- EXERCISE DETAILS
The lines below, all of them, should be returned exactly as they appear.

- DATASET RECORDS
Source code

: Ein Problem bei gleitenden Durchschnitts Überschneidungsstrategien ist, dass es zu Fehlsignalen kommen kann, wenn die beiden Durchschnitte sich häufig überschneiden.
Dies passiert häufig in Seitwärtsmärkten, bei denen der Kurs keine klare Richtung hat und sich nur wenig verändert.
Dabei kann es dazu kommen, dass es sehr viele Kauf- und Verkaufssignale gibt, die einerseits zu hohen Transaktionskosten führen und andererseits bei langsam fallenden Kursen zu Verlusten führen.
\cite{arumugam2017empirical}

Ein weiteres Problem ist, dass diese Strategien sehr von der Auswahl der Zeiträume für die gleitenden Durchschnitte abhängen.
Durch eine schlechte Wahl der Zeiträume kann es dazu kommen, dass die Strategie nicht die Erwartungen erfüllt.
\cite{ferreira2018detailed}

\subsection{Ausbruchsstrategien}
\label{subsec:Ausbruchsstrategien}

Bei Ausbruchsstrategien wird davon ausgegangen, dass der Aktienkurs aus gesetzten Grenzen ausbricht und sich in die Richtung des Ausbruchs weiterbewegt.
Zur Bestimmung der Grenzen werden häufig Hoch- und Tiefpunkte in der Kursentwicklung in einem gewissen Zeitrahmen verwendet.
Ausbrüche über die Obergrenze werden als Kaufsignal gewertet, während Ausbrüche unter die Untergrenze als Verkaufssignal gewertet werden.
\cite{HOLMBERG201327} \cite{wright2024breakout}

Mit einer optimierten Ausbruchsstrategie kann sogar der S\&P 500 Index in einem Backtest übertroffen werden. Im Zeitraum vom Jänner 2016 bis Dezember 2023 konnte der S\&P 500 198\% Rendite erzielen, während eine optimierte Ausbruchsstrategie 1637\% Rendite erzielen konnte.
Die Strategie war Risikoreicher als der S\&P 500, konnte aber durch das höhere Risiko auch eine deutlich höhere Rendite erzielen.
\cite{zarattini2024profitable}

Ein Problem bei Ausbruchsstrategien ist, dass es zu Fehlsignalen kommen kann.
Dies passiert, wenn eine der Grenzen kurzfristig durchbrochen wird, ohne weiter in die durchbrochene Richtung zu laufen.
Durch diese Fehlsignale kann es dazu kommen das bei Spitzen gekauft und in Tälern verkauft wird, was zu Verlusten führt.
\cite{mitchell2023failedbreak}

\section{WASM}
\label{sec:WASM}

- PROBLEM SOLUTION
Source code

: Ein Problem bei gleitenden Durchschnitts Überschneidungsstrategien ist, dass es zu Fehlsignalen kommen kann, wenn die beiden Durchschnitte sich häufig überschneiden.
Dies passiert häufig in Seitwärtsmärkten, bei denen der Kurs keine klare Richtung hat und sich nur wenig verändert.
Dabei kann es dazu kommen, dass es sehr viele Kauf- und Verkaufssignale gibt, die einerseits zu hohen Transaktionskosten führen und andererseits bei langsam fallenden Kursen zu Verlusten führen.
\cite{arumugam2017empirical}

Ein weiteres Problem ist, dass diese Strategien sehr von der Auswahl der Zeiträume für die gleitenden Durchschnitte abhängen.
Durch eine schlechte Wahl der Zeiträume kann es dazu kommen, dass die Strategie nicht die Erwartungen erfüllt.
\cite{ferreira2018detailed}

\subsection{Ausbruchsstrategien}
\label{subsec:Ausbruchsstrategien}

Bei Ausbruchsstrategien wird davon ausgegangen, dass der Aktienkurs aus gesetzten Grenzen ausbricht und sich in die Richtung des Ausbruchs weiterbewegt.
Zur Bestimmung der Grenzen werden häufig Hoch- und Tiefpunkte in der Kursentwicklung in einem gewissen Zeitrahmen verwendet.
Ausbrüche über die Obergrenze werden als Kaufsignal gewertet, während Ausbrüche unter die Untergrenze als Verkaufssignal gewertet werden.
\cite{HOLMBERG201327} \cite{wright2024breakout}

Mit einer optimierten Ausbruchsstrategie kann sogar der S\&P 500 Index in einem Backtest übertroffen werden. Im Zeitraum vom Jänner 2016 bis Dezember 2023 konnte der S\&P 500 198\% Rendite erzielen, während eine optimierte Ausbruchsstrategie 1637\% Rendite erzielen konnte.
Die Strategie war Risikoreicher als der S\&P 500, konnte aber durch das höhere Risiko auch eine deutlich höhere Rendite erzielen.
\cite{zarattini2024profitable}

Ein Problem bei Ausbruchsstrategien ist, dass es zu Fehlsignalen kommen kann.
Dies passiert, wenn eine der Grenzen kurzfristig durchbrochen wird, ohne weiter in die durchbrochene Richtung zu laufen.
Durch diese Fehlsignale kann es dazu kommen das bei Spitzen gekauft und in Tälern verkauft wird, was zu Verlusten führt.
\cite{mitchell2023failedbreak}

\section{WASM}
\label{sec:WASM}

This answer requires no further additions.